(DATA SUPPLIED Opens)

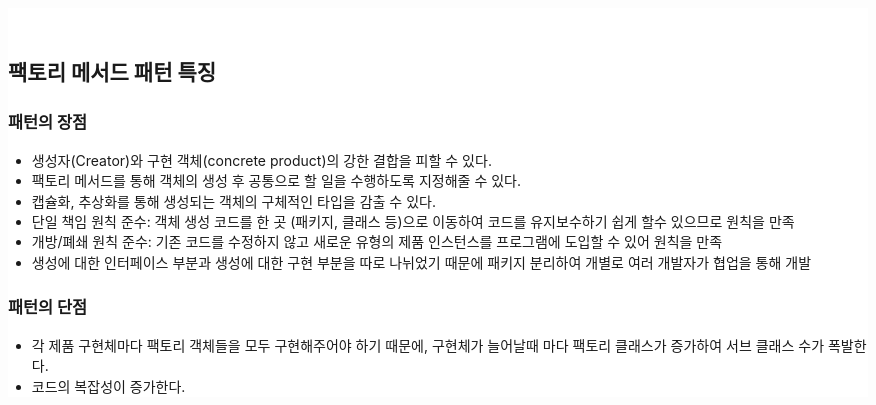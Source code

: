 <br />

## 팩토리 메서드 패턴 특징

### 패턴의 장점

- 생성자(Creator)와 구현 객체(concrete product)의 강한 결합을 피할 수 있다.
- 팩토리 메서드를 통해 객체의 생성 후 공통으로 할 일을 수행하도록 지정해줄 수 있다.
- 캡슐화, 추상화를 통해 생성되는 객체의 구체적인 타입을 감출 수 있다.
- 단일 책임 원칙 준수: 객체 생성 코드를 한 곳 (패키지, 클래스 등)으로 이동하여 코드를 유지보수하기 쉽게 할수 있으므로 원칙을 만족
- 개방/폐쇄 원칙 준수: 기존 코드를 수정하지 않고 새로운 유형의 제품 인스턴스를 프로그램에 도입할 수 있어 원칙을 만족
- 생성에 대한 인터페이스 부분과 생성에 대한 구현 부분을 따로 나뉘었기 때문에 패키지 분리하여 개별로 여러 개발자가 협업을 통해 개발

### 패턴의 단점

- 각 제품 구현체마다 팩토리 객체들을 모두 구현해주어야 하기 때문에, 구현체가 늘어날때 마다 팩토리 클래스가 증가하여 서브 클래스 수가 폭발한다.
- 코드의 복잡성이 증가한다.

(DATA SUPPLIED Closes)

What is needed is an exact copy of the lines from the one containing "## 팩토리 메서드 패턴 특징" through the last line of the records, and nothing else.

## 팩토리 메서드 패턴 특징

### 패턴의 장점

- 생성자(Creator)와 구현 객체(concrete product)의 강한 결합을 피할 수 있다.
- 팩토리 메서드를 통해 객체의 생성 후 공통으로 할 일을 수행하도록 지정해줄 수 있다.
- 캡슐화, 추상화를 통해 생성되는 객체의 구체적인 타입을 감출 수 있다.
- 단일 책임 원칙 준수: 객체 생성 코드를 한 곳 (패키지, 클래스 등)으로 이동하여 코드를 유지보수하기 쉽게 할수 있으므로 원칙을 만족
- 개방/폐쇄 원칙 준수: 기존 코드를 수정하지 않고 새로운 유형의 제품 인스턴스를 프로그램에 도입할 수 있어 원칙을 만족
- 생성에 대한 인터페이스 부분과 생성에 대한 구현 부분을 따로 나뉘었기 때문에 패키지 분리하여 개별로 여러 개발자가 협업을 통해 개발

### 패턴의 단점

- 각 제품 구현체마다 팩토리 객체들을 모두 구현해주어야 하기 때문에, 구현체가 늘어날때 마다 팩토리 클래스가 증가하여 서브 클래스 수가 폭발한다.
- 코드의 복잡성이 증가한다.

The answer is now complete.